La premisa contaba la historia de un cuarteto de solteras e independientes en Nueva York: Carrie Bradshaw, Samantha Jones, Charlotte York y Miranda Hobbes, quienes intercambiaban vivencias sobre el sexo, el amor y los retos de ser mujeres profesionales.
Al volver a verla, me di cuenta de que Carrie era, en cierta forma, una «migajera» en el amor. Se pasó prácticamente toda la serie esperando a que Mr. Big la eligiera, algo que realmente nunca sucedió en sus propios términos.
Por su parte, Samantha disfrutaba del amor libre y actuaba de forma similar a lo que socialmente se le atribuía a un hombre picaflor o mujeriego. Lo paradójico es lo difícil que suele ser para una mujer tener aventuras o sexo sin compromiso sin ser juzgada.

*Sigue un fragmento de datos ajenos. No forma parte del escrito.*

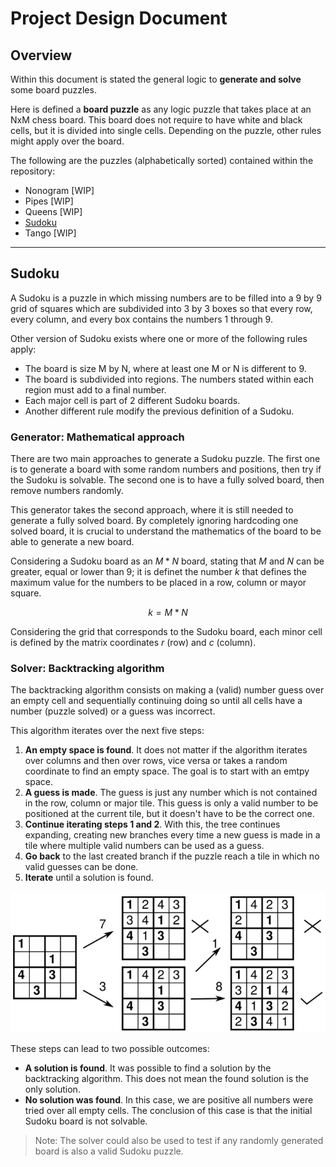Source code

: # Project Design Document

## Overview

Within this document is stated the general logic to **generate and solve** some board puzzles.

Here is defined a **board puzzle** as any logic puzzle that takes place at an NxM chess board.
This board does not require to have white and black cells, but it is divided into single cells.
Depending on the puzzle, other rules might apply over the board.

The following are the puzzles (alphabetically sorted) contained within the repository:

- Nonogram [WIP]
- Pipes [WIP]
- Queens [WIP]
- [Sudoku](#sudoku)
- Tango [WIP]

---

## Sudoku

A Sudoku is a puzzle in which missing numbers are to be filled into a 9 by 9 grid of squares which are subdivided into 3 by 3 boxes so that every row, every column, and every box contains the numbers 1 through 9.

Other version of Sudoku exists where one or more of the following rules apply:

- The board is size M by N, where at least one M or N is different to 9.
- The board is subdivided into regions. The numbers stated within each region must add to a final number.
- Each major cell is part of 2 different Sudoku boards.
- Another different rule modify the previous definition of a Sudoku.

### Generator: Mathematical approach

There are two main approaches to generate a Sudoku puzzle.
The first one is to generate a board with some random numbers and positions, then try if the Sudoku is solvable.
The second one is to have a fully solved board, then remove numbers randomly.

This generator takes the second approach, where it is still needed to generate a fully solved board.
By completely ignoring hardcoding one solved board, it is crucial to understand the mathematics of the board to be able to generate a new board.

Considering a Sudoku board as an $M*N$ board, stating that $M$ and $N$ can be greater, equal or lower than 9;
it is definet the number $k$ that defines the maximum value for the numbers to be placed in a row, column or mayor square.

$$
k = M * N
$$

Considering the grid that corresponds to the Sudoku board, each minor cell is defined by the matrix coordinates $r$ (row) and $c$ (column).

### Solver: Backtracking algorithm

The backtracking algorithm consists on making a (valid) number guess over an empty cell and sequentially continuing doing so until all cells have a number (puzzle solved) or a guess was incorrect.

This algorithm iterates over the next five steps:

1. **An empty space is found**. It does not matter if the algorithm iterates over columns and then over rows, vice versa or takes a random coordinate to find an empty space. The goal is to start with an emtpy space.
2. **A guess is made**. The guess is just any number which is not contained in the row, column or major tile. This guess is only a valid number to be positioned at the current tile, but it doesn't have to be the correct one.
3. **Continue iterating steps 1 and 2**. With this, the tree continues expanding, creating new branches every time a new guess is made in a tile where multiple valid numbers can be used as a guess.
4. **Go back** to the last created branch if the puzzle reach a tile in which no valid guesses can be done.
5. **Iterate** until a solution is found.

![2x2 Sudoku board displaying a decision tree of the previous stated algorithm](../imgs/sudoku_decision_tree.png)

These steps can lead to two possible outcomes:

- **A solution is found**. It was possible to find a solution by the backtracking algorithm. This does not mean the found solution is the only solution.
- **No solution was found**. In this case, we are positive all numbers were tried over all empty cells. The conclusion of this case is that the initial Sudoku board is not solvable.

> Note: The solver could also be used to test if any randomly generated board is also a valid Sudoku puzzle.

Existen muchas personas que desean echar una cana al aire o tener una aventura de vez en cuando sin ataduras, pero que no se atreven por el qué dirán. En mi experiencia, una conversación casual puede terminar en una noche de pasión o incluso en una aventura de varios años.
Les pongo un ejemplo: una vecina (a la que llamaremos Andrea). Una tarde, lo que comenzó como el clásico saludo de «hola, ¿cómo estás?», terminó en una cita en un hotel días más tarde. Ella jamás dejará a su esposo, pero le gusta «variar el menú» de vez en cuando. De hecho, me confesó que le llamaba la atención desde hacía tiempo, pero que no se atrevía a seducirme.
Al final, no se debe juzgar a las personas que se atreven a vivir un encuentro íntimo sin compromisos.